DT: Maybe, yes. Sometimes it's true. Yeah. So well, okay. Well, I was teaching about 20 years, I was teaching mathematics at the University of Latvia. And at about the same time, I was teaching in Cornell, where I, now I have stopped teaching. And I officially count as a retired, so it means I have free time to do whatever I want.

KK: Nice.

DT: Yes. And then sometimes, well, it has been now for 25 years, I have crocheted hyperbolic planes. And I guess that's what people know most. Because sometimes I am introduced on people. “Oh, yeah.” And then this person who is introducing me says, “You know, she's the one with hyperbolic planes.” “Oh, yeah! Yes, yes, I know that!” Okay, I guess that's my other name.

EL: Yeah. And our in your multitalented our listeners can't see it, but when we were saying hi we saw that you have some of your very own paintings in the background on Zoom, where I'm seeing right now, and they look very lovely. So you do art in addition to crochet and math?

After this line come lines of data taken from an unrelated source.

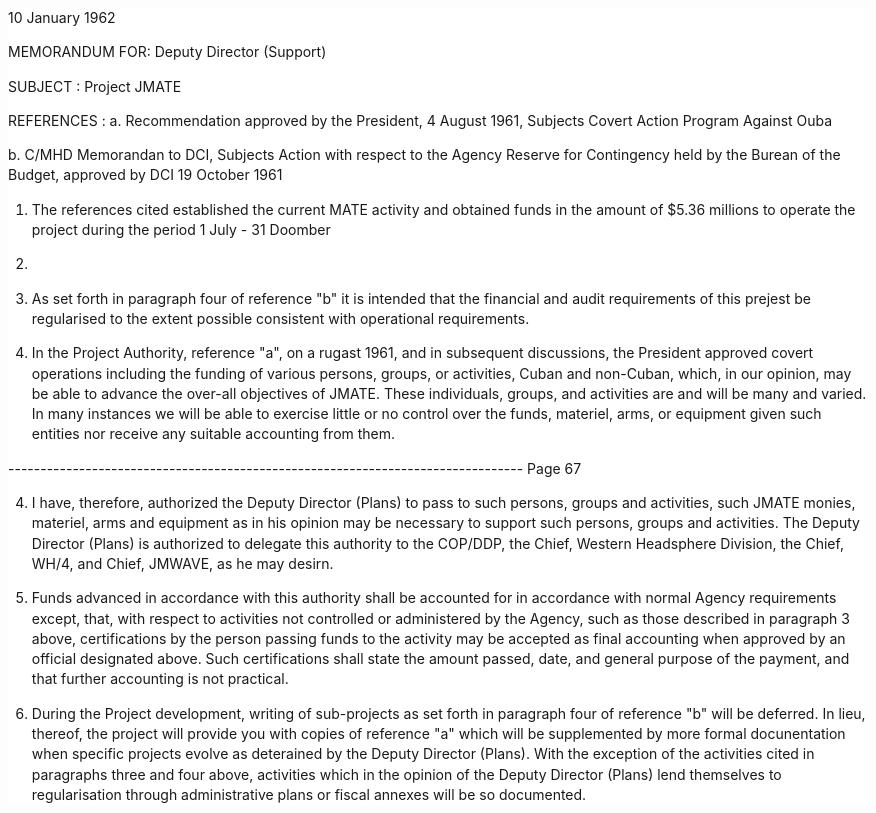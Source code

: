 10 January 1962

MEMORANDUM FOR: Deputy Director (Support)

SUBJECT : Project JMATE

REFERENCES : a. Recommendation approved by the President,
4 August 1961, Subjects Covert Action
Program Against Ouba

b. C/MHD Memorandan to DCI, Subjects Action
with respect to the Agency Reserve for
Contingency held by the Burean of the
Budget, approved by DCI 19 October 1961

1.  The references cited established the current MATE
    activity and obtained funds in the amount of $5.36 millions
    to operate the project during the period 1 July - 31 Doomber
1961. 
2.  As set forth in paragraph four of reference "b" it
    is intended that the financial and audit requirements of this
    prejest be regularised to the extent possible consistent with
    operational requirements.

3.  In the Project Authority, reference "a", on a rugast
    1961, and in subsequent discussions, the President approved
    covert operations including the funding of various persons,
    groups, or activities, Cuban and non-Cuban, which, in our
    opinion, may be able to advance the over-all objectives of
    JMATE. These individuals, groups, and activities are and
    will be many and varied. In many instances we will be able
    to exercise little or no control over the funds, materiel,
    arms, or equipment given such entities nor receive any suitable
    accounting from them.


-------------------------------------------------------------------------------- Page 67

4. I have, therefore, authorized the Deputy Director (Plans) to pass to such persons, groups and activities, such JMATE monies, materiel, arms and equipment as in his opinion may be necessary to support such persons, groups and activities. The Deputy Director (Plans) is authorized to delegate this authority to the COP/DDP, the Chief, Western Headsphere Division, the Chief, WH/4, and Chief, JMWAVE, as he may desirn.

5. Funds advanced in accordance with this authority shall be accounted for in accordance with normal Agency requirements except, that, with respect to activities not controlled or administered by the Agency, such as those described in paragraph 3 above, certifications by the person passing funds to the activity may be accepted as final accounting when approved by an official designated above. Such certifications shall state the amount passed, date, and general purpose of the payment, and that further accounting is not practical.

6. During the Project development, writing of sub-projects as set forth in paragraph four of reference "b" will be deferred. In lieu, thereof, the project will provide you with copies of reference "a" which will be supplemented by more formal docunentation when specific projects evolve as deterained by the Deputy Director (Plans). With the exception of the activities cited in paragraphs three and four above, activities which in the opinion of the Deputy Director (Plans) lend themselves to regularisation through administrative plans or fiscal annexes will be so documented.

DT: Actually, that was before, and I and the reason why I was doing I was doing art, is I signed up for a watercolor lessons because I knew that I'm very bad at art. Because when I was in school, I was told I can do anything but that. And at that time in Cornell, I was teaching students who were very afraid of maths, and most most of them were actually architecture art students or music students, and I really wanted to experience how it is to take some subject where you are told, and you believe all your life, that you are bad and you can’t do it. So I did it. And so yes, that was interesting experience.

EL: Well, and it looks like with some practice, you gained skills. Amazing how that works.

KK: I did that to actually about a year ago. I cannot draw. I'm terrible. So maybe we have the same issues here.

DT: Yes, yes. Yes, exactly.

KK: And I took it I took like a just a two hour drawing workshop online where we draw birds, and I actually drew something that looked like a bird at the end. So you know, it can be done.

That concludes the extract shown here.